Invited Speakers
Zeynep Akata
Zeynep Akata is a professor of Computer Science (W3) within the Cluster of Excellence Machine Learning at the University of Tübingen. After completing her PhD at the INRIA Rhone Alpes with Prof Cordelia Schmid (2014), she worked as a post-doctoral researcher at the Max Planck Institute for Informatics with Prof Bernt Schiele (2014-17) and at University of California Berkeley with Prof Trevor Darrell (2016-17). Before moving to Tübingen in October 2019, she was an assistant professor at the University of Amsterdam with Prof Max Welling (2017-19).

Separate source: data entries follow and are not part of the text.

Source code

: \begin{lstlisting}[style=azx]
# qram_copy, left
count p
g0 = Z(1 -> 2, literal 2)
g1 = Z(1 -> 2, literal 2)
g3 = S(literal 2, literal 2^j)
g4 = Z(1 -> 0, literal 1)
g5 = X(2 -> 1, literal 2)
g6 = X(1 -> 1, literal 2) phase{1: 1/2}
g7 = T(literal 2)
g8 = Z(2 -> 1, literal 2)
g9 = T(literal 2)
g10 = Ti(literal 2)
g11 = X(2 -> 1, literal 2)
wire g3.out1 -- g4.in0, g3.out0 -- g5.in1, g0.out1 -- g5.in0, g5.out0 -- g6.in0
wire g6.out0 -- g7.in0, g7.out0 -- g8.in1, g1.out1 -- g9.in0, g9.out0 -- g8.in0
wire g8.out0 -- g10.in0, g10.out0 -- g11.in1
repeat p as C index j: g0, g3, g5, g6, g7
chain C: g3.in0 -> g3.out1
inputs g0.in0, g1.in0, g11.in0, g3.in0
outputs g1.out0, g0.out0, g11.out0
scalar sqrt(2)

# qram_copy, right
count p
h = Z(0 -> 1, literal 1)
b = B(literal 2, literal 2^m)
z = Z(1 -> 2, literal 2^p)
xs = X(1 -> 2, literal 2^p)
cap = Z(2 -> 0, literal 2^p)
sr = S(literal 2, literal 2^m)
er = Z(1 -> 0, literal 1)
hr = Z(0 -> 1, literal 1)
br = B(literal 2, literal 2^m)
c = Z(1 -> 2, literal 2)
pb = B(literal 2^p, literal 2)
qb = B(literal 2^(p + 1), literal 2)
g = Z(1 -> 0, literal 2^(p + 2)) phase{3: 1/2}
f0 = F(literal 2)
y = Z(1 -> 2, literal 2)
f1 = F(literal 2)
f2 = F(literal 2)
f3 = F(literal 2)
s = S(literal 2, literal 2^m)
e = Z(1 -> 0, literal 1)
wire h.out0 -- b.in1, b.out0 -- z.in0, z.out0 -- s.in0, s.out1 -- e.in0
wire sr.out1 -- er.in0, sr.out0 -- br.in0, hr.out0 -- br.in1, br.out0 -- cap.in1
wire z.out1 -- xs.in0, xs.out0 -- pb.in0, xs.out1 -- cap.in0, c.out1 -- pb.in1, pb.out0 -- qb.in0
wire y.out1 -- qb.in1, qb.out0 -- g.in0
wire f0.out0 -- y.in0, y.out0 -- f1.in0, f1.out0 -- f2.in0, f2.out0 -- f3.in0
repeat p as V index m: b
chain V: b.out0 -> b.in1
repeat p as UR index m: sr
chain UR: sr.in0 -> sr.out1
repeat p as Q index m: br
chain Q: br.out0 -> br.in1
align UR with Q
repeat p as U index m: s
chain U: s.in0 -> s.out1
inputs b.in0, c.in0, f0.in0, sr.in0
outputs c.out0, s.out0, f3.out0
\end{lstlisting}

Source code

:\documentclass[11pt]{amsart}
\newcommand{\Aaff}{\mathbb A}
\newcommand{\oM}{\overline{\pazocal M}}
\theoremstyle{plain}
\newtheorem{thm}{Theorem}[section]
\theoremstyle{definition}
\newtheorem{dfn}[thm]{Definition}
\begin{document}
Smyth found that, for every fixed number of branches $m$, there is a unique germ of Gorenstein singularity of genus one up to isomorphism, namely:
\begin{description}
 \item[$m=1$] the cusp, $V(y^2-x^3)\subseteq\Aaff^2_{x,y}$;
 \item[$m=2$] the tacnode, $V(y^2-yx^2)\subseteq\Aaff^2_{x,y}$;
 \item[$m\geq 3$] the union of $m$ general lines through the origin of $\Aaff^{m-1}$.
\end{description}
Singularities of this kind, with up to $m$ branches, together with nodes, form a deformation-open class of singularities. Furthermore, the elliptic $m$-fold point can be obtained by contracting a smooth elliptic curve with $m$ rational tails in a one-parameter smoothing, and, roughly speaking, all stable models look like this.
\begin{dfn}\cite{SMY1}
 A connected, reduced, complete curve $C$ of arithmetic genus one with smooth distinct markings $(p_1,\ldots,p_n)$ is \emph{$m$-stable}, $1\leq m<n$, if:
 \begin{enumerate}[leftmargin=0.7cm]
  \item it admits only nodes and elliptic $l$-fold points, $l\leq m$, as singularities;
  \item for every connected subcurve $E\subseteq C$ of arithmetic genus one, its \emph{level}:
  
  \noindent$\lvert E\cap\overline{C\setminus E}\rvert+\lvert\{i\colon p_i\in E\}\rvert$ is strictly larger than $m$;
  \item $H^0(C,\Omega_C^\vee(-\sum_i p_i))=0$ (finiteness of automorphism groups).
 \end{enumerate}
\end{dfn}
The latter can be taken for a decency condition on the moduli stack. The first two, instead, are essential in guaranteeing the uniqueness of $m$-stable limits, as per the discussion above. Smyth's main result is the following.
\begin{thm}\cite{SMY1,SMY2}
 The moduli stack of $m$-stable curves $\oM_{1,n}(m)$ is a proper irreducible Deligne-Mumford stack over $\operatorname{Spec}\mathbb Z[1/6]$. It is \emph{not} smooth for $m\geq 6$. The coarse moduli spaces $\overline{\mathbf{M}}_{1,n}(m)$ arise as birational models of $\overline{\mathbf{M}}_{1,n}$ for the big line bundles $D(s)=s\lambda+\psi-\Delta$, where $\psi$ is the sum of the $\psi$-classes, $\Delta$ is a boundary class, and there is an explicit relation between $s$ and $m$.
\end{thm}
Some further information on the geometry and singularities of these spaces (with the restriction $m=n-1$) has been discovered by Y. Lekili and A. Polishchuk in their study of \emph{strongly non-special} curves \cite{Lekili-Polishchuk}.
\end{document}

She received a Lise-Meitner Award for Excellent Women in Computer Science from Max Planck Society in 2014, a young scientist honour from the Werner-von-Siemens-Ring foundation in 2019 and an ERC-2019 Starting Grant from the European Commission. Her research interests include multimodal learning and explainable AI.
Kristen Grauman
Kristen Grauman is a Professor in the Department of Computer Science at the University of Texas at Austin and a Research Director in Facebook AI Research (FAIR). Her research in computer vision and machine learning focuses on video, visual recognition, and action for perception or embodied AI. Before joining UT-Austin in 2007, she received her Ph.D. at MIT. She is an IEEE Fellow, AAAI Fellow, Sloan Fellow, a Microsoft Research New Faculty Fellow, and a recipient of NSF CAREER and ONR Young Investigator awards, the PAMI Young Researcher Award in 2013, the 2013 Computers and Thought Award from the International Joint Conference on Artificial Intelligence (IJCAI), the Presidential Early Career Award for Scientists and Engineers (PECASE) in 2013. She was inducted into the UT Academy of Distinguished Teachers in 2017. She and her collaborators have been recognized with several Best Paper awards in computer vision, including a 2011 Marr Prize and a 2017 Helmholtz Prize (test of time award). She served for six years as an Associate Editor-in-Chief for the Transactions on Pattern Analysis and Machine Intelligence (PAMI) and for ten years as an Editorial Board member for the International Journal of Computer Vision (IJCV). She also served as a Program Chair of the IEEE Conference on Computer Vision and Pattern Recognition (CVPR) 2015 and a Program Chair of Neural Information Processing Systems (NeurIPS) 2018, and will serve as a Program Chair of the IEEE International Conference on Computer Vision (ICCV) 2023.
Paul Liang
Paul Liang is a Ph.D. student in Machine Learning at CMU, advised by Louis-Philippe Morency and Ruslan Salakhutdinov. His research lies in the foundations of multimodal machine learning with applications in socially intelligent AI, understanding human and machine intelligence, natural language processing, healthcare, and education. He is a recipient of the Facebook PhD Fellowship, Center for Machine Learning and Health Fellowship, and the Alan J. Perlis Graduate Student Teaching Award, and his research has been recognized by 3 best-paper awards at NeurIPS workshops and ICMI. He regularly organizes courses, workshops, and tutorials on multimodal machine learning.
Arsha Nagrani
Arsha Nagrani is a senior research scientist at Google AI Research, where she works on machine learning for video understanding. She got her PhD in the VGG group with Andrew Zisserman at the University of Oxford, supported by an EPSRC grant and a Google PhD Fellowship Award. Her thesis “Video Understanding using Multimodal Deep Learning” won the 2021 ELLIS PhD award. Her research focuses on self-supervised and multi-modal machine learning techniques for video recognition, including the use of sound and text to learn better visual representations.
Siddharth Narayanaswamy
Siddharth N. is a Reader in Explainable AI in the School of Informatics at the University of Edinburgh, a part-time Senior Research Fellow at the Alan Turing Institute, a Visiting Fellow at the Department of Engineering Science at the University of Oxford, and an ELLIS Scholar. He was previously a Senior Researcher in Engineering at the University of Oxford and a Postdoctoral Scholar in Psychology at Stanford. He obtained his PhD from Purdue University in Electrical and Computer Engineering. His research interests are broadly cross-disciplinary and motivated by problems found at the intersection of machine learning, computer vision, natural-language processing, cognitive science, robotics, and neuroscience. In particular, he is interested in unsupervised learning of structured representations from perceptual data, and establishing common ground between machines and humans through interaction, with implications for building robust, generalisable, and interpretable AI and ML systems.